I’m glad I had the chance to be fat..

really! Seriously. Ok,  I see you rollingyour eyes and thinking, ok, this girl needs to be in a crazy house! But you know, seriously, I am glad that I got this chance because without it, I would have been much less of a persona nd learned less about things. So, what am I glad about in being fat:

By being fat, it has forced me to look more on the inside then the out.  I never had the chance to just concentrate on the outside and I am glad about htat. Haven’t you ever met a person who was so pretty but had no personality? Or, the only thing they really knew was about their appearance. By being fat, it has forced me to look on the inside of myself and see who I really am. Sometimes it wasn’t a pretty picture but I feel it has created me to be a better person.

It has taught me what it feels like to be a nobody.  How you become invisible when you are fat. It has taught me how to be kind to others. To think about their feelings and not about looks and peer pressure. It has taught me to be really me. When you are in the “in ” crowd, you have to conform to the pressure of the group. But when you are fat, you do what you want. Being fat has taught me to be real, to follow my heart.

I’m glad I am fat because it has taught me that I should treat all people equally no matter what they look like, sound like or where they are from. In being fat, I have learned that people can be really be mean to others just because of how they look. I know that every person has feelings and has a heart and no matter what they are like, they deserve a chance.

In being fat I know that how you treat someone is how they will feel. Self confidence is not just made up by the person but is also made by how others treat you. Think about how one comment on your blog, or someone complimenting you has made yoru day. We can help others so much just by smiling at them, telling them they did a good job or such.

In being fat I have learned that negativity can destroy a person. Many times I have felt horrible and like a monster because of all the comments I myself have said. Life is what you make it and being positive will make it go even better.

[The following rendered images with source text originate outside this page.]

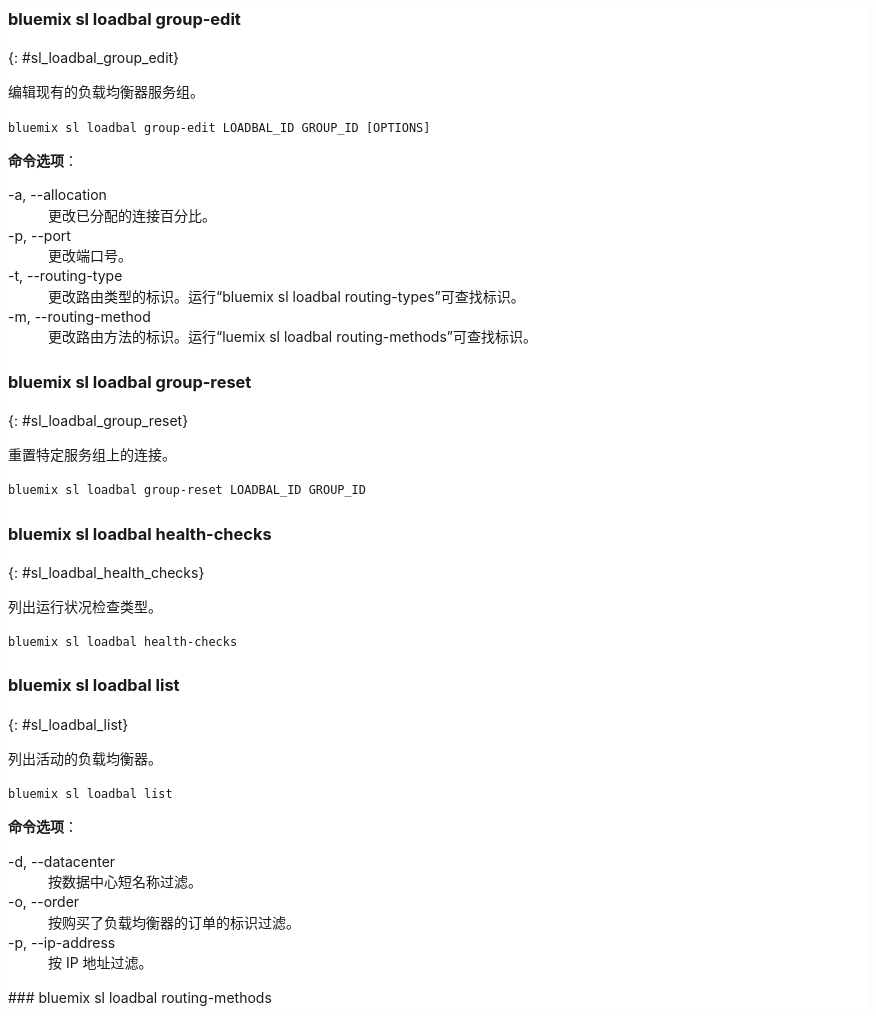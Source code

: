 ### bluemix sl loadbal group-edit 
{: #sl_loadbal_group_edit} 

编辑现有的负载均衡器服务组。
```
bluemix sl loadbal group-edit LOADBAL_ID GROUP_ID [OPTIONS]
```

<strong>命令选项</strong>：
<dl>
<dt>-a, --allocation</dt>
<dd>更改已分配的连接百分比。</dd>
<dt>-p, --port</dt>
<dd>更改端口号。</dd>
<dt>-t, --routing-type</dt>
<dd>更改路由类型的标识。运行“bluemix sl loadbal routing-types”可查找标识。</dd>
<dt>-m, --routing-method</dt>
<dd>更改路由方法的标识。运行“luemix sl loadbal routing-methods”可查找标识。</dd>
</dl>

### bluemix sl loadbal group-reset 
{: #sl_loadbal_group_reset} 

重置特定服务组上的连接。
```
bluemix sl loadbal group-reset LOADBAL_ID GROUP_ID
```

### bluemix sl loadbal health-checks
 
{: #sl_loadbal_health_checks} 

列出运行状况检查类型。
```
bluemix sl loadbal health-checks
```

### bluemix sl loadbal list
 
{: #sl_loadbal_list} 

列出活动的负载均衡器。
```
bluemix sl loadbal list
```

<strong>命令选项</strong>：
<dl>
<dt>-d, --datacenter</dt>
<dd>按数据中心短名称过滤。</dd>
<dt>-o, --order</dt>
<dd>按购买了负载均衡器的订单的标识过滤。</dd>
<dt>-p, --ip-address</dt>
<dd>按 IP 地址过滤。</dd>
</dl>
### bluemix sl loadbal routing-methods
 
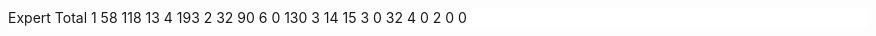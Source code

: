 <th>Expert</th>

<th>Total</th>

</tr>

<tr>

<td align="center">1</td>

<td align="center">58</td>

<td align="center">118</td>

<td align="center">13</td>

<td align="center">4</td>

<td align="center">193</td>

</tr>

<tr>

<td align="center">2</td>

<td align="center">32</td>

<td align="center">90</td>

<td align="center">6</td>

<td align="center">0</td>

<td align="center">130</td>

</tr>

<tr>

<td align="center">3</td>

<td align="center">14</td>

<td align="center">15</td>

<td align="center">3</td>

<td align="center">0</td>

<td align="center">32</td>

</tr>

<tr>

<td align="center">4</td>

<td align="center">0</td>

<td align="center">2</td>

<td align="center">0</td>

<td align="center">0</td>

Being fat for so long, well, it is not the blame of restaurants, genetics or my mother. The blame lays solely on me. I am the one to drive to the places and buy lots of things. I am the one to buy a pack of oreos and then eat the whole thing. Sure, environment plays a role but the end result, it’s me. In life, I can’t look to blame others for my unhappyness, for my anger or anyting else. I should look to myself first before blaming others. No one can make you fat? Nor can one person make you happy. It is up to ourselves.

I have learned that however small the hope is, it is still hope. Thinking about how depressed I am in being fat, in how others treat me. What kept me going? The hope. When I have over 140 pounds to lose, so much so much, what keeps me going, the hope. It really hit me when I hit my first minigoal, the hope flamed brighter in my life. For the first time, Iw as thinking about that when I go to my brother in laws wedding, I am going to be a lot thinner then I am now. I was making plans, thinking abou tit. Hope burns so bright and it really keeps a person going!

Being fat has taught me that however far or distant the dream is , you can reach it. Nobody can hold you back but yourself. I beleive being fat has made me stronger and a bette rperson. In going on the weight loss journey, it has taught me control and  strength to continue no matter what. It has taught me that no matter what people say, I have to beleive I can do it and I will do it!

2 Comments so far

  1. sandy @ April 30th, 2008

    Wow! I never thought of it like that. So true, I have always thought that ‘the too beautiful’ people are often lacking compassion or much of a personality. They really never had to develop either because they get by on their looks. So maybe it isn’t all for naught… what a novel concept! Compassion, personality, and don’t forget humility ;) born of our own unhappy experiences……no wonder everyone here at buddyslim is so caring, nice, and chock full of personality! (and humble) ;)

  2. chrisie @ May 1st, 2008

    Yep…sometimes our blessings don’t seem like our blessings!
    Thanks for the reminder…no matter what…we are blessed!